■ **Task description**: Go through the data and copy each line where the word "IfcPropertySetDefinition" shows up.

■ **Data**:
++++++++++

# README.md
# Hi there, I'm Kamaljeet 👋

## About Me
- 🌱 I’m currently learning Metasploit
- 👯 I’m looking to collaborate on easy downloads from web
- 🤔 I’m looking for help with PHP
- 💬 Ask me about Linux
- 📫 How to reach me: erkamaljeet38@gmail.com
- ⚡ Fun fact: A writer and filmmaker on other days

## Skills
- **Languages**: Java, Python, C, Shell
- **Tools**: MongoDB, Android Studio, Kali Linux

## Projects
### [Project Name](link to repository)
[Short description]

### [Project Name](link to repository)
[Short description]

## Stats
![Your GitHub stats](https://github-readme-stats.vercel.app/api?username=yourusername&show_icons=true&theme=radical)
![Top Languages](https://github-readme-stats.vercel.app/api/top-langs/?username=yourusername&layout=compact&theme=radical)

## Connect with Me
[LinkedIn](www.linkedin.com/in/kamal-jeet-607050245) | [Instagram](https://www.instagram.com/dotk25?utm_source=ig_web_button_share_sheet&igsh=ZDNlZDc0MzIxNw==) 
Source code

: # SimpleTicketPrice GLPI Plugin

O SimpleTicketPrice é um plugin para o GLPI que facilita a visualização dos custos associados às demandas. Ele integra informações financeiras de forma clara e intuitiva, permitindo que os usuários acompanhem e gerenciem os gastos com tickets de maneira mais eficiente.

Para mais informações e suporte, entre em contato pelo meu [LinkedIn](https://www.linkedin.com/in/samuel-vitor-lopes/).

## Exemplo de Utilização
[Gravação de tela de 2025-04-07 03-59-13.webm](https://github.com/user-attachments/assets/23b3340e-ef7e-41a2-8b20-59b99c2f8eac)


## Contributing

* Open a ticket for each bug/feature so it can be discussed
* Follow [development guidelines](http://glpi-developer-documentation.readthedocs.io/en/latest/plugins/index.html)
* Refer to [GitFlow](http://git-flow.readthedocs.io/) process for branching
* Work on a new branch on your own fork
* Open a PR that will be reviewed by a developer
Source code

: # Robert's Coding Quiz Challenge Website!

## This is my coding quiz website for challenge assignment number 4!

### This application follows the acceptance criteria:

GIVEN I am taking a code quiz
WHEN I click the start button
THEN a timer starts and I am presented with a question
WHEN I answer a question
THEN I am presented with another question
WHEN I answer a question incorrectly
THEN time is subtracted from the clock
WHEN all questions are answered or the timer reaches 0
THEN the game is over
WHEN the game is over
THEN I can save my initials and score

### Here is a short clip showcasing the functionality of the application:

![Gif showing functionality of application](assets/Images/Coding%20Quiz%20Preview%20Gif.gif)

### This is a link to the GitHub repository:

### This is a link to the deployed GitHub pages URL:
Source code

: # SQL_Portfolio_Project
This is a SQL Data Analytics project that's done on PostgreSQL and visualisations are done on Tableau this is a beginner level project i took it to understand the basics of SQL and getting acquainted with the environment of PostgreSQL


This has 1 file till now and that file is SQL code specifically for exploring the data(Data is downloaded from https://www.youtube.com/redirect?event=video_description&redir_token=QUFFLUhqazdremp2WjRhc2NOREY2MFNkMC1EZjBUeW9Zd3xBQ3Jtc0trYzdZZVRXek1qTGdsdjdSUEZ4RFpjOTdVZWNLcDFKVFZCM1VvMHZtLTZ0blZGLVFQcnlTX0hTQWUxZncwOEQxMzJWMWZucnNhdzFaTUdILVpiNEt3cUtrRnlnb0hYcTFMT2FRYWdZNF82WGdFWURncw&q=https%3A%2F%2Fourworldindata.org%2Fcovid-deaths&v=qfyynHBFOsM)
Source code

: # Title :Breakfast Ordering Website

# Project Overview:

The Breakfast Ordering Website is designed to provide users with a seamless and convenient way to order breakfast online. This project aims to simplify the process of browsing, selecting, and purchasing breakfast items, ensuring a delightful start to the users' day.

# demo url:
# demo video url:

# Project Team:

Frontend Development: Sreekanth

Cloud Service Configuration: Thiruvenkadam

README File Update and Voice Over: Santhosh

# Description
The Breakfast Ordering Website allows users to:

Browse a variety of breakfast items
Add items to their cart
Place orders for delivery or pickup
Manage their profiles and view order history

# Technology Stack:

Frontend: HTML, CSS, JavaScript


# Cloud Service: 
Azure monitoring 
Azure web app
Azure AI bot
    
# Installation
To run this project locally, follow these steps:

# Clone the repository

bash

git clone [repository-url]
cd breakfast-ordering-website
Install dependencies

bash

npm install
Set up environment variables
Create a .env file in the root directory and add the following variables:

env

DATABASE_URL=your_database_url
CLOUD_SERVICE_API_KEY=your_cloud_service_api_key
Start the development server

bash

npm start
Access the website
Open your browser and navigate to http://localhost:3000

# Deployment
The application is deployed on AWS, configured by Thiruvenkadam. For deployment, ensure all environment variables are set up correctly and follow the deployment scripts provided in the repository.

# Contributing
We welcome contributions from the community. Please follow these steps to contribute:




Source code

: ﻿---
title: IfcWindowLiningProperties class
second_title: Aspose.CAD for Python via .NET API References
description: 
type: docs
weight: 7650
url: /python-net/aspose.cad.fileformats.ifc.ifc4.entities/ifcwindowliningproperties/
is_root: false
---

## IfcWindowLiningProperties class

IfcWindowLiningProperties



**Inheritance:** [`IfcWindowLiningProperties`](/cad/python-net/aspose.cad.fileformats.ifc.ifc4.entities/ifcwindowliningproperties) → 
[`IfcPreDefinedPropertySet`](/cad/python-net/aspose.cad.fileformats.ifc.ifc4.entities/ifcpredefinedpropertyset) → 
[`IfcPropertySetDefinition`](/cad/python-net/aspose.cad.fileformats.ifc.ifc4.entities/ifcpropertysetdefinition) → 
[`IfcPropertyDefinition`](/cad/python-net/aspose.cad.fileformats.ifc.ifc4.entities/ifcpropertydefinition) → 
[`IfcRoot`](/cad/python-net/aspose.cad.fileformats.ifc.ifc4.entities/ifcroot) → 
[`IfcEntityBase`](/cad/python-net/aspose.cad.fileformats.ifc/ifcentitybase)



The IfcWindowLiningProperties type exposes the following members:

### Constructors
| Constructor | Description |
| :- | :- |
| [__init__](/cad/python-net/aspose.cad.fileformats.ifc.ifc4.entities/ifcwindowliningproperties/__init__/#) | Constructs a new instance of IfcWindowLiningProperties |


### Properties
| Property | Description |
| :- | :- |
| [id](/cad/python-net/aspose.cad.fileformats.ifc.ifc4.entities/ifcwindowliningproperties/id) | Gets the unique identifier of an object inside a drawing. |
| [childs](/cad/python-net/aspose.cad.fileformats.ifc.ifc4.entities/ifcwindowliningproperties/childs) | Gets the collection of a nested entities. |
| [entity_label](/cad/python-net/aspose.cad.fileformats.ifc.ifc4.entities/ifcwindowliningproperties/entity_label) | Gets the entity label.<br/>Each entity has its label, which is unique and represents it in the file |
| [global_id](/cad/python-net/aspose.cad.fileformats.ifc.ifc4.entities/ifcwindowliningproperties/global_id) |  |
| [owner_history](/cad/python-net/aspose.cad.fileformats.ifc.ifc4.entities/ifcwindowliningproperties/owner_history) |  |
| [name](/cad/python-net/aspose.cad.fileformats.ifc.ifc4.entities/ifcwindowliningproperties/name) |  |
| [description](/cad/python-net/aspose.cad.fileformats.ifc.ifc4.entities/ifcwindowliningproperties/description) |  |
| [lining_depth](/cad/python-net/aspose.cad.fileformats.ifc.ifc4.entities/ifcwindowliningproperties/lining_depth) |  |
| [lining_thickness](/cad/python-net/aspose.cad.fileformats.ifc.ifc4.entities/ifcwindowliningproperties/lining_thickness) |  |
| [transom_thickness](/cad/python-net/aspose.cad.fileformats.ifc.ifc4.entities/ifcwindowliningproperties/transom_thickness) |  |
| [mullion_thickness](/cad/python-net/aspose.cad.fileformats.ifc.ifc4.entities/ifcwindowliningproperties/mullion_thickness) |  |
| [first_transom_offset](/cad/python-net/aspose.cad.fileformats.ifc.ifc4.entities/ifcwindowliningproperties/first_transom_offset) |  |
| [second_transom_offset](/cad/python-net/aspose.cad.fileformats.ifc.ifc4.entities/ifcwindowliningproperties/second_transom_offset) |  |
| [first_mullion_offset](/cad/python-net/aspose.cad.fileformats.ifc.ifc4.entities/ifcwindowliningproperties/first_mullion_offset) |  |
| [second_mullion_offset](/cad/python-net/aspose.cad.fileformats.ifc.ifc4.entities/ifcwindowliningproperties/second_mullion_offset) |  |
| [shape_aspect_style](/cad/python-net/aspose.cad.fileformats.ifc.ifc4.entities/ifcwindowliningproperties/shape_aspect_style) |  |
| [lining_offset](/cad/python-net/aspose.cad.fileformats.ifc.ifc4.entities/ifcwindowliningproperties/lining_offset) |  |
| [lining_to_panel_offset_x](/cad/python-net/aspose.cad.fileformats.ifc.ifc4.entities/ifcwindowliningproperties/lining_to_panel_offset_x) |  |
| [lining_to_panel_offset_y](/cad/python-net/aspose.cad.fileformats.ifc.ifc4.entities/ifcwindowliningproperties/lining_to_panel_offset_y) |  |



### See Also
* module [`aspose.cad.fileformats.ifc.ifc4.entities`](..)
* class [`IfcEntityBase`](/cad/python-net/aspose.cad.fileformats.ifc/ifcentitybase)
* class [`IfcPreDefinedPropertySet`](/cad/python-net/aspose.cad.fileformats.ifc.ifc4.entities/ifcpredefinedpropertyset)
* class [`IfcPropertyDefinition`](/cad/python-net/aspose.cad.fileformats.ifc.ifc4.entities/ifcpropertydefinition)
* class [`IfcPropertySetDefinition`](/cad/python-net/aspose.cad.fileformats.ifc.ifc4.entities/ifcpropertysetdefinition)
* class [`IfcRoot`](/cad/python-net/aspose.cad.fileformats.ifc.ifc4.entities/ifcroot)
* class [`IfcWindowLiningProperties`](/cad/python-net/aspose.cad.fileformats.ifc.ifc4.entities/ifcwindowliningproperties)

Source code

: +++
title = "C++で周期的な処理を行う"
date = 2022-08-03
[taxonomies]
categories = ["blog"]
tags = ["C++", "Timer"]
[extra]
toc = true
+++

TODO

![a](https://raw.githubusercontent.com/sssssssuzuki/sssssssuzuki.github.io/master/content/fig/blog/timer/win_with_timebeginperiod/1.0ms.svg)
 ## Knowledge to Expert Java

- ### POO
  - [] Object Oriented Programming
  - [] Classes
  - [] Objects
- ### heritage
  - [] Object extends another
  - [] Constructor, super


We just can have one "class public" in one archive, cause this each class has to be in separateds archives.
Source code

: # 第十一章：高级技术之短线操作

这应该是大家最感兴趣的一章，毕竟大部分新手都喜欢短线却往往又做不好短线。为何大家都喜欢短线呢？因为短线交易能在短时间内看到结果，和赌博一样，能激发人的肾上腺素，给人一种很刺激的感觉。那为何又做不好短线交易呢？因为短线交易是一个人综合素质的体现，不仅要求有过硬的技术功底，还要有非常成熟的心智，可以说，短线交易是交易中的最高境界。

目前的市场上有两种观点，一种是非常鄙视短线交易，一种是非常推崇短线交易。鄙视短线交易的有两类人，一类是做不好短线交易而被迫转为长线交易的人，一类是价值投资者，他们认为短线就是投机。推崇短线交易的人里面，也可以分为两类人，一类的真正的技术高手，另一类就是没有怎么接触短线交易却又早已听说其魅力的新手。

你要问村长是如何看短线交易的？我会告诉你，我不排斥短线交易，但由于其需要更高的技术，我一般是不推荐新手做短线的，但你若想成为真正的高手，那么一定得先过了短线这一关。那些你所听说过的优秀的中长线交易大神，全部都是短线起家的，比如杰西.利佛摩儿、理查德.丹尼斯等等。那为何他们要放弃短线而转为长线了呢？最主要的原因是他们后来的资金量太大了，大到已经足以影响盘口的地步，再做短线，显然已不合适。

++++++++++

■ **Final answer**:
[`IfcPropertySetDefinition`](/cad/python-net/aspose.cad.fileformats.ifc.ifc4.entities/ifcpropertysetdefinition) → 
* class [`IfcPropertySetDefinition`](/cad/python-net/aspose.cad.fileformats.ifc.ifc4.entities/ifcpropertysetdefinition)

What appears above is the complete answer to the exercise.